If you want to make this soup more substantial and hearty, add cooked white cannellini, borlotti, or navy beans. You can also add leftover cooked rice.

Ingredients:
1 large bunch chard, stems removed
3 cloves garlic, finely chopped
2 medium-size onions, finely chopped
2 fresh hot chilies, such as jalapenos, seeded and finely chopped
3 tablespoons olive oil
1 teaspoon fresh thyme, marjoram, or oregano
6 cups chicken or vegetable broth
4 medium-size tomatoes, peeled and chopped, or 2 cups canned, chopped and drained
½ cup finely chopped parsley leaves
sea salt and freshly ground pepper
slices of French or Italian bread, lightly toasted
olive oil
Grated Parmesan cheese

Directions:
1. Shred the chard by removing the stems and rolling up each leaf into small a sausage shape, then slicing rolls as thinly as possible, 1/8-1/4 inch thick is a good width.
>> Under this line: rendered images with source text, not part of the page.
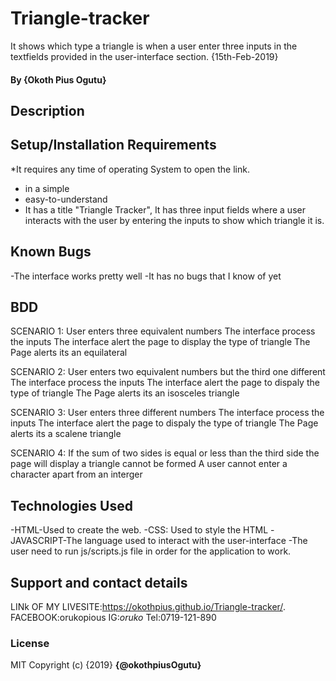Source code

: # Triangle-tracker
It shows which type a triangle is when a user enter three inputs in the textfields provided in the user-interface section.
{15th-Feb-2019}
#### By **{Okoth Pius Ogutu}**
## Description
## Setup/Installation Requirements
*It requires any time of operating System to open the link.
* in a simple
* easy-to-understand
* It has a title "Triangle Tracker", It has three input fields where a user interacts with the user by entering the inputs to show which triangle it is. 
## Known Bugs
-The interface works pretty well 
-It has no bugs that I know of yet
## BDD
SCENARIO 1:
User enters three equivalent numbers
The interface process the inputs
The interface alert the page to display the type of triangle
The Page alerts its an equilateral

SCENARIO 2:
User enters two equivalent numbers but the third one different
The interface process the inputs
The interface alert the page to dispaly the type of triangle
The Page alerts its an isosceles triangle

SCENARIO 3:
User enters three different numbers 
The interface process the inputs
The interface alert the page to dispaly the type of triangle
The Page alerts its a scalene triangle

SCENARIO 4:
If the sum of two sides is equal or less than the third side the page will display a triangle cannot be formed
A user cannot enter a character apart from an interger


## Technologies Used
-HTML-Used to create the web.
-CSS: Used to style the HTML
-JAVASCRIPT-The language used to interact with the user-interface
-The user need to run js/scripts.js file in order for the application to work.
## Support and contact details
LINk OF MY LIVESITE:https://okothpius.github.io/Triangle-tracker/.
FACEBOOK:orukopious
IG:_oruko_
Tel:0719-121-890

### License
MIT
Copyright (c) {2019} **{@okothpiusOgutu}**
You should have 4 packed cups of chard.
2. Combine the garlic, onions, chilies, and olive oil in a 4-quart pot. Stir over medium heat for 10 minutes or until the onions are translucent, but don’t brown. Add the thyme and cook for 2 minutes more.
3. Add the broth and tomatoes and bring to a slow simmer. Simmer gently for 5 minutes, add the chard and simmer 10 minutes more.
4. Add the parsley to the simmering soup a minute or two before serving. Season with salt and pepper.
5. Chopped basil leaves with 1 tablespoon of olive oil whisked in make a lovely garnish, or simply pass the olive oil, drizzle it over the served soup and pass the grated cheese.